Author: jamaapoa
•Wednesday, October 04, 2006
kenya power and lighting company (kplc) announced its annual results. its pretax profit rose by 26.2% from 1.3bn to 1.6bn shs. the company’s earning per share went up from shs 16.05 to shs20.78. shareholders will get sh1.5 in dividend, same as last year.

however, there are fears that kplc may not see a similar trend of shs21.8bn to shs22.5bn rise in turnover it experienced this year come next year. its protracted bulk tariff tussle with newly listed kengen, if it goes kengen way may result to a kplc pretax loss of shs692m. if compelled to buy power at shs 2.36 per tariff instead of shs1.76, the loss is estimated to rise to shs866m in 2007/08. this battle stems from an agreement reached in 2003 which compelled kengen to reduce the tariff for power it sells to kplc from shs1.76 to shs2.36. the reduction was to help kplc overcome its cash crunch. the preferred charge was to end in july 2006. already, kengen is invoicing kplc at shs2.36 per unit as it had informed investors during its ipo. finance minister amos kimunya has entered the fray demanding that kengen retains the subsidized tariffs. kplc is currently trading at 267shs while kengen is trading at shs 35.

uganda's story is different. uganda's electricity tariff’s could rise by about 1,100% as the government rolls out more thermal power plants to address the current energy crisis.

uchumi supermarkets turnaround scheme seems to be making a positive turn with the opening of westlands branch and planned opening of meru and karatina branches. the company's receiver manager, jonathan ciano has seen ten branches opened by august this year with performance of reopened branches within projections. uchumi is still looking for a strategic investor to inject between sh300m and sh800m in capital over the next six months for expansion of its branches in kenya and the region. uchumi has of late recorded 87% rise in sales compared to the same period in 2005.

kenya's ministry of health has launched a programme where citizens can access malaria al (artemether lumefantrine) tablets at all government hospitals and mission health centres for free. malaria is the leading killer disease in most parts of the country.

unga group limited whose shares are trading at an average of shs17 reported an 8% drop in its pretax profits for year ending june 2006 from shs155m to shs142.4 million. the directors did not recommend any dividends. some of the reasons for declining profits include, the uchumi supermarkets debt write-off, operating losses in its uganda business where flour production has been impacted by power outages. losses have been experienced in its animal health business attributed to the avian flu scare.

kengen reported a pre tax profit of shs 3.8bn shillings for the year ended june 2006 up form the previous shs 1.8bn reported in the previous year. earning per share rose from shs 0.5 to shs 1.71. dividend payment rose from shs 0.23 paid out in 2005 to shs 0.55 this year. dividends will be paid to those appearing in kengen’s books on 23rd november 2006. its agm will be held at kasarani gymnasium on 30th november 2006.
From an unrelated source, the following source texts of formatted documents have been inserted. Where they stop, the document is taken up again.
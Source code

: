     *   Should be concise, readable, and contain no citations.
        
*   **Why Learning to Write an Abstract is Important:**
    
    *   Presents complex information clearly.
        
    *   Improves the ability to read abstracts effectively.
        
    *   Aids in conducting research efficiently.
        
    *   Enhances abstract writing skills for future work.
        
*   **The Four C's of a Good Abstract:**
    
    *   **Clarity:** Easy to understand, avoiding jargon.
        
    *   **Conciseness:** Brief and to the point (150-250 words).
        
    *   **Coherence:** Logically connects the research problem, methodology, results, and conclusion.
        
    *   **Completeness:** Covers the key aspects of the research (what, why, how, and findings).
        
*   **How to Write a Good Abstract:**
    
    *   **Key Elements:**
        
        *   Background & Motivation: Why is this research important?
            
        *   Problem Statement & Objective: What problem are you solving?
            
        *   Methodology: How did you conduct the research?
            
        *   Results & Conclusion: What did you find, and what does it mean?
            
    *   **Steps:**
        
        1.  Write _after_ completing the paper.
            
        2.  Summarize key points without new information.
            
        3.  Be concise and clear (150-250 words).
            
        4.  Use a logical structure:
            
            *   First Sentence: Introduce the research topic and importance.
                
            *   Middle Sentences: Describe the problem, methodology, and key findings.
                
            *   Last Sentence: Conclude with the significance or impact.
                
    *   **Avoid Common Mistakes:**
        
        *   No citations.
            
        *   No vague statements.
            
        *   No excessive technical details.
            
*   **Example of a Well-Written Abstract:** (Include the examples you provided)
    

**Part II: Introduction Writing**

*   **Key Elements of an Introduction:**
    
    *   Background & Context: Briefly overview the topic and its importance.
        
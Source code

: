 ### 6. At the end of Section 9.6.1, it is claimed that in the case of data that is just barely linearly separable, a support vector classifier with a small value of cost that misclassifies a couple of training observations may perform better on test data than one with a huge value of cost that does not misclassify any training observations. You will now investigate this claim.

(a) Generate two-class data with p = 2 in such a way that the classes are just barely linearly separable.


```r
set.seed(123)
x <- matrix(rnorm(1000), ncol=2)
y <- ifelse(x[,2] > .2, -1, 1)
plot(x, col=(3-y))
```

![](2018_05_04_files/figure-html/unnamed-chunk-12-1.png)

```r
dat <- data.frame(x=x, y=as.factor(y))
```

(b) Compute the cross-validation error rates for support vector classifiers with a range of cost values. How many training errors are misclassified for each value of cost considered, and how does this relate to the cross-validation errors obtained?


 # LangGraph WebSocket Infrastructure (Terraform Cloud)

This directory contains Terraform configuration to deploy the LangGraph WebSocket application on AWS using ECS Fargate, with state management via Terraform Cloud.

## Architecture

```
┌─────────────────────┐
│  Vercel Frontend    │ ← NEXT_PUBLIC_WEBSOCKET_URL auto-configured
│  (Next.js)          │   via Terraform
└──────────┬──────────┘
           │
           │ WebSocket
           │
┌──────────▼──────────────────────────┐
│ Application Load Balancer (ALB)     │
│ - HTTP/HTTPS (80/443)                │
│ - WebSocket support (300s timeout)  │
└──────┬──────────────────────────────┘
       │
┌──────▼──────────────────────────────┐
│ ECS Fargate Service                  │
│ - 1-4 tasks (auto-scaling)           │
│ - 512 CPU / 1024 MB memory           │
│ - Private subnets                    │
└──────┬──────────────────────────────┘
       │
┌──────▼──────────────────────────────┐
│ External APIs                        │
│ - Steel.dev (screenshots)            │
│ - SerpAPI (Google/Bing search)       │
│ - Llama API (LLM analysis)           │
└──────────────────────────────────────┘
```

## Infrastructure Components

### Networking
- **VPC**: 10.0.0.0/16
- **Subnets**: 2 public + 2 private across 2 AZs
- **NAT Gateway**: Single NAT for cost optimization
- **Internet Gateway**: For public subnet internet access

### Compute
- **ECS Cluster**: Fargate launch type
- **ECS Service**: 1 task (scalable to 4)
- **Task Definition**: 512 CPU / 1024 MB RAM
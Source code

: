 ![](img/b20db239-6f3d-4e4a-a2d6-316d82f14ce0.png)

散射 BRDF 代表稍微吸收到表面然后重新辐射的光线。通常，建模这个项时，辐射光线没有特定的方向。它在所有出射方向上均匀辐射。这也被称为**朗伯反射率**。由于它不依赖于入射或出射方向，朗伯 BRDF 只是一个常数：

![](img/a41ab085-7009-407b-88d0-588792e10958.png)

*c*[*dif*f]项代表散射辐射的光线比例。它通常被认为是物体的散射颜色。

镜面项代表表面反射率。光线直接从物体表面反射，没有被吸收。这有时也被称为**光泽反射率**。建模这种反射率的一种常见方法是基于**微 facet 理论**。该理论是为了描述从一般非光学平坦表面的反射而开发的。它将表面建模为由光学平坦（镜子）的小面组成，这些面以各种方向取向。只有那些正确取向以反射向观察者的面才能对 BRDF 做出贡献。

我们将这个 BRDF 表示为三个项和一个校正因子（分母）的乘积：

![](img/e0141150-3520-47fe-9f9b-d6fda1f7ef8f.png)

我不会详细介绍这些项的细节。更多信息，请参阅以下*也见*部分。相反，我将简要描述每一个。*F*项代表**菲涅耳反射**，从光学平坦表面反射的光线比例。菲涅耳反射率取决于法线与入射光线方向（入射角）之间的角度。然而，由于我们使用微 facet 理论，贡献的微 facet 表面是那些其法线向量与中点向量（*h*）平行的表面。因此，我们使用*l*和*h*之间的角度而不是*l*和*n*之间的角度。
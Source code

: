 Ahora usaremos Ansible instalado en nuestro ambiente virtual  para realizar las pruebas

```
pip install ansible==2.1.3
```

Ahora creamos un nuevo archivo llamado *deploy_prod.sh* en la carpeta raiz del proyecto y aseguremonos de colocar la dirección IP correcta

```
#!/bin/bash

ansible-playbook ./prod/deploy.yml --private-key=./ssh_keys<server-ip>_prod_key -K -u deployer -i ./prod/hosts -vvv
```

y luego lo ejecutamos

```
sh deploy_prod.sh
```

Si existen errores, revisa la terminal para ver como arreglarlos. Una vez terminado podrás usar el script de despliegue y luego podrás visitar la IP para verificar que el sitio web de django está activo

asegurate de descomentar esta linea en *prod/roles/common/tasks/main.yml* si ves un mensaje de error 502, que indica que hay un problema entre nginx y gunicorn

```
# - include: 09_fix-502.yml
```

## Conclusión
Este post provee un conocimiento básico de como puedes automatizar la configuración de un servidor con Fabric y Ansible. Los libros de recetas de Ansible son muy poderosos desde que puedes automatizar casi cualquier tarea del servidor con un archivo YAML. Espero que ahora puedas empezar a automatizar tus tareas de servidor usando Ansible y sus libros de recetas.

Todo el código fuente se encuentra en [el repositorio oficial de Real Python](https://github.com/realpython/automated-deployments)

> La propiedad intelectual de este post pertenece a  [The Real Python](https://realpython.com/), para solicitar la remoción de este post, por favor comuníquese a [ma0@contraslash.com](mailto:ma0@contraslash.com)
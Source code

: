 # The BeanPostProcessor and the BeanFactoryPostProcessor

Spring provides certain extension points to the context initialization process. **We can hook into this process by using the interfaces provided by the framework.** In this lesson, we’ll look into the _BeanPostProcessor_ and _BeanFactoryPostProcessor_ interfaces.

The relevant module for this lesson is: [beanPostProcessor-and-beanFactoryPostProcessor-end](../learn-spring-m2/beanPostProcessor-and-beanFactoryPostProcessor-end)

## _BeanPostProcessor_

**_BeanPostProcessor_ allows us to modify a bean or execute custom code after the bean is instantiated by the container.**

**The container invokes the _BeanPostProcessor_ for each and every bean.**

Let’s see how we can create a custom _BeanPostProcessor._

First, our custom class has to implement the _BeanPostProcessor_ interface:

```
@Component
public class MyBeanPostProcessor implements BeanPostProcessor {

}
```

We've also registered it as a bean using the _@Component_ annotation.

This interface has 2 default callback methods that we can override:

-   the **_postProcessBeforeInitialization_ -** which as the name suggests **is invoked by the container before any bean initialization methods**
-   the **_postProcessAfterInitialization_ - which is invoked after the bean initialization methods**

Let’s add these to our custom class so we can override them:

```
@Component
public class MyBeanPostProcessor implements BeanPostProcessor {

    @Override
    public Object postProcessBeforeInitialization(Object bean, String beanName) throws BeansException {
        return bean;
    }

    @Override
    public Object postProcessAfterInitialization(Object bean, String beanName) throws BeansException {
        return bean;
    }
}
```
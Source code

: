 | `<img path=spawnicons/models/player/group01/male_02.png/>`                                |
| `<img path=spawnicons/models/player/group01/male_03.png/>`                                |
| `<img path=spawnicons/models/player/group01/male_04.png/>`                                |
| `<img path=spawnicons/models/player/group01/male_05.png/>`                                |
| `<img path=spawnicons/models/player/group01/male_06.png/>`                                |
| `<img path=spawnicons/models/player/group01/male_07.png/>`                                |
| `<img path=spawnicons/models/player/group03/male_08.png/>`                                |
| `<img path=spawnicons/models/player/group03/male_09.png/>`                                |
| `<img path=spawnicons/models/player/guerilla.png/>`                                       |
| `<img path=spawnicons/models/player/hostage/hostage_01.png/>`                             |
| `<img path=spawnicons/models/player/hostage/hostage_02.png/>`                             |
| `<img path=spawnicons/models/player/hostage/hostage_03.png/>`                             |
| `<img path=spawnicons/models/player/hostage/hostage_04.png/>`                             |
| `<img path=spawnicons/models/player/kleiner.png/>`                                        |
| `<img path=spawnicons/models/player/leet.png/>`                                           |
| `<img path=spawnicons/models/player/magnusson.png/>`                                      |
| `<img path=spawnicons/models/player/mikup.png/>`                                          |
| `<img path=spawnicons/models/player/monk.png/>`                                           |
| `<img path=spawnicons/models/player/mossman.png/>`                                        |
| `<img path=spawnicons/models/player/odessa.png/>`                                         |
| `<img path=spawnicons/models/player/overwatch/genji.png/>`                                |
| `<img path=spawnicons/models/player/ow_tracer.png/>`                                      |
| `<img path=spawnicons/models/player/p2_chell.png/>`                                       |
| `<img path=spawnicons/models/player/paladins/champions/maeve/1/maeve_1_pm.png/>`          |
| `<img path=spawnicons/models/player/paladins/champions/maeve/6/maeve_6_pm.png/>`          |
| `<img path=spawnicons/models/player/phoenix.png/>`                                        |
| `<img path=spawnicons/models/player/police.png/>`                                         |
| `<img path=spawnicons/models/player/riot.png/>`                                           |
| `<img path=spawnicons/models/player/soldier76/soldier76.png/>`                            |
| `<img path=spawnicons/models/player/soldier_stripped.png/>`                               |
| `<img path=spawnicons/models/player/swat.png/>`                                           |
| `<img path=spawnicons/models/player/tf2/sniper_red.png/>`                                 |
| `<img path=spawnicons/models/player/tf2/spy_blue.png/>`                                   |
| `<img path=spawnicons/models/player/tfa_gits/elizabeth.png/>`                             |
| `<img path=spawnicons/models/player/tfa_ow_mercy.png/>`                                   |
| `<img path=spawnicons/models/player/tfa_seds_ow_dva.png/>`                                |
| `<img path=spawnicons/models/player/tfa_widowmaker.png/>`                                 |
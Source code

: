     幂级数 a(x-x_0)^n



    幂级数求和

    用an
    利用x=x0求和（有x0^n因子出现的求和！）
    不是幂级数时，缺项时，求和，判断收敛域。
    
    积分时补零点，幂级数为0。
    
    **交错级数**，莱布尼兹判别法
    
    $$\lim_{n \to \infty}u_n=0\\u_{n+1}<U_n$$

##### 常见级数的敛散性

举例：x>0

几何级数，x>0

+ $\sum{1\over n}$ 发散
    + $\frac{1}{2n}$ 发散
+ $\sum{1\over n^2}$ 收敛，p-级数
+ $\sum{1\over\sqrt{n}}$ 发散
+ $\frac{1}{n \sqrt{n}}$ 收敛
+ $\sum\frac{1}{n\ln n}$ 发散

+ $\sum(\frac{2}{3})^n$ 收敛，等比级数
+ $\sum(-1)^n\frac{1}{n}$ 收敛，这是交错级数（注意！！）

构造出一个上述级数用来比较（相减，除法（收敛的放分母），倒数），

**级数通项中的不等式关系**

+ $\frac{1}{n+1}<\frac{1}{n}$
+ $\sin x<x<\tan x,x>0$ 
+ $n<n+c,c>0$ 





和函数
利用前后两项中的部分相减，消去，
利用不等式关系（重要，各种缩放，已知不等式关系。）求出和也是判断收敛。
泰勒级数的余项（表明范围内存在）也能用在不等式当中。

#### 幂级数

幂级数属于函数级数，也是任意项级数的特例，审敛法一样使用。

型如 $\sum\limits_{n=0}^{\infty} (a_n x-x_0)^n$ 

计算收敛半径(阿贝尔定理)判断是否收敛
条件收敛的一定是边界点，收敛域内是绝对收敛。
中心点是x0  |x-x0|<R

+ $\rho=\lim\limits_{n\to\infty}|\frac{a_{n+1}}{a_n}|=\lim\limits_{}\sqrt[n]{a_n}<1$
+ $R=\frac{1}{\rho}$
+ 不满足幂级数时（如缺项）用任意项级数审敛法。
negotiations are in top gear for the sale of governments shares in safaricom. vodafone uk has preemptive rights and the government is pushing for the best deal possible from the british firm. the government wants to sell nine per cent of telkom’s 60per cent stake in safaricom. the government is yet to agree on a price with vodafone, which has a 40 per cent stake in the company. a sale of nine per cent shares would leave telkom holding 51 per cent which will still make it a majority shareholder in the company. an initial 100m usd offer by vodafone to buy an extra 11 per cent in safaricom was rejected by the government for being too low. telkom is being spruced up for privatization. this year a staff restructuring exercise is ongoing and the process of selling loss-making gilgil technology industries (gti) is on course and has attracted six suitors. telkom has been divesting from non-core activities and has left the telecomm players breathless as it rolls out innovative products which had been left to private players in previous years.